Photo: Roxanne Varzi, Salton Sea, California

Salton Sublime

Audiovisual installation

7 minutes




February 2017 Ohrenhoch Gallery

March 2017, Off-Screen Festival , CAMRA at PENN, Phiadelphia, PA

JUNE 3, 2017 Angels Gate Cultural Center, San Pedro, CA

August 2017 Miami Independent Film Festival, (MINDIE) Miami, FL


Poets and painters of the 18th century sought a religious experience in the sublime continence of nature.  They enjoyed meditating on the beauty of nature's danger and the inherent tension and possibility it always offered of sudden and assured death - as a result for example, of a fall from a high cliff, a storm at sea, a volcano's eruption or chasm opening in the earth to swallow one whole.
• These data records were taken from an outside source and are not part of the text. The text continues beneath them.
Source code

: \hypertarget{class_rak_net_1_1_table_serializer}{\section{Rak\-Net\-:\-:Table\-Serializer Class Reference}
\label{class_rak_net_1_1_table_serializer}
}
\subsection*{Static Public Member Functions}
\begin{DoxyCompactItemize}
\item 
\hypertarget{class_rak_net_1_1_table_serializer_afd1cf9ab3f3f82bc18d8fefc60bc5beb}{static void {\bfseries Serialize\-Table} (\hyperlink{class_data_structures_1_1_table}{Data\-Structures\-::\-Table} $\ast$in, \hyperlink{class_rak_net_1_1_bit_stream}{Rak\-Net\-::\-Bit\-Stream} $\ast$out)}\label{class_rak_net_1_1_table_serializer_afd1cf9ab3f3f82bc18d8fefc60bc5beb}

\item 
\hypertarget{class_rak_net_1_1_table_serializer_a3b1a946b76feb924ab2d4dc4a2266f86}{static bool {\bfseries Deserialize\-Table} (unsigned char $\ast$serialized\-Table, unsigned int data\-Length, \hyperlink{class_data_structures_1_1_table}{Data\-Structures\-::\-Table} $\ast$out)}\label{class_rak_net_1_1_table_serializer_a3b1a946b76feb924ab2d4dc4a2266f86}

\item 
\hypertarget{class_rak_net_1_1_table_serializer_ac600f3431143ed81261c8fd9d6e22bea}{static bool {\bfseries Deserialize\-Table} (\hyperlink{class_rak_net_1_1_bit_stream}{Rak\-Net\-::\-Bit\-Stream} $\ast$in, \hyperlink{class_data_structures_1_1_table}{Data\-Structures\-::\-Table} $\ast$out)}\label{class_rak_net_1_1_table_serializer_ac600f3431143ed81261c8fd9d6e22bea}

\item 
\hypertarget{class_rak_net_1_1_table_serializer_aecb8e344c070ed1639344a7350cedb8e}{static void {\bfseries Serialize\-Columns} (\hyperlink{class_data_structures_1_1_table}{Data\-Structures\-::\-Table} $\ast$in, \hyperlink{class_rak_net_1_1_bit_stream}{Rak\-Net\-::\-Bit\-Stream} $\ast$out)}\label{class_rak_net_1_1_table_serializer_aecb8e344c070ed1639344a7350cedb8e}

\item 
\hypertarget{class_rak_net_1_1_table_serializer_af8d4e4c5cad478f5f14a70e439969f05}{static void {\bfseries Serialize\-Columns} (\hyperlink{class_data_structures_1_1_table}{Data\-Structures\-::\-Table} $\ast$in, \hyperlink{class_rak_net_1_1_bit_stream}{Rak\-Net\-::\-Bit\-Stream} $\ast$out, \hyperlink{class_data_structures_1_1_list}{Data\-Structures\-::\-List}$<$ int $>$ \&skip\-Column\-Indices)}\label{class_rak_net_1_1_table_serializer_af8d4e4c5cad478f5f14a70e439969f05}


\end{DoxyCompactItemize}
They also meditated on the vastness, infinity, magnificence and the resulting exultation, the possibility of being raised up, temporarily overwhelmed in a spiritual sense and being made to feel small in the face of overwhelming emotion and the awe which nature can inspire. This transcendental desire has humans seeking a god or something greater in nature. Salton Sublime meditates on the meaning of sublime today in the midst of massive environmental degradation.  The Salton Sea in southern California brings a whole new meaning to the sublime as it contains both the awe-inspiring possibilities of a spiritual experience as well as terror and abject fear - especially of death.  This project is a remnant of that same heritage of sublime art that seeks to engage the beauty and the terrifying danger of nature while examining both our reliance on and abuse of nature... it asks, what is ultimately left of the sublime? Can we inspire awe from terror?


FUZUL, 3:18 minutes, 2016

Audio story in Zoya Sardashti’s curated The Future of Iranian Theatre, Curative Archive [info]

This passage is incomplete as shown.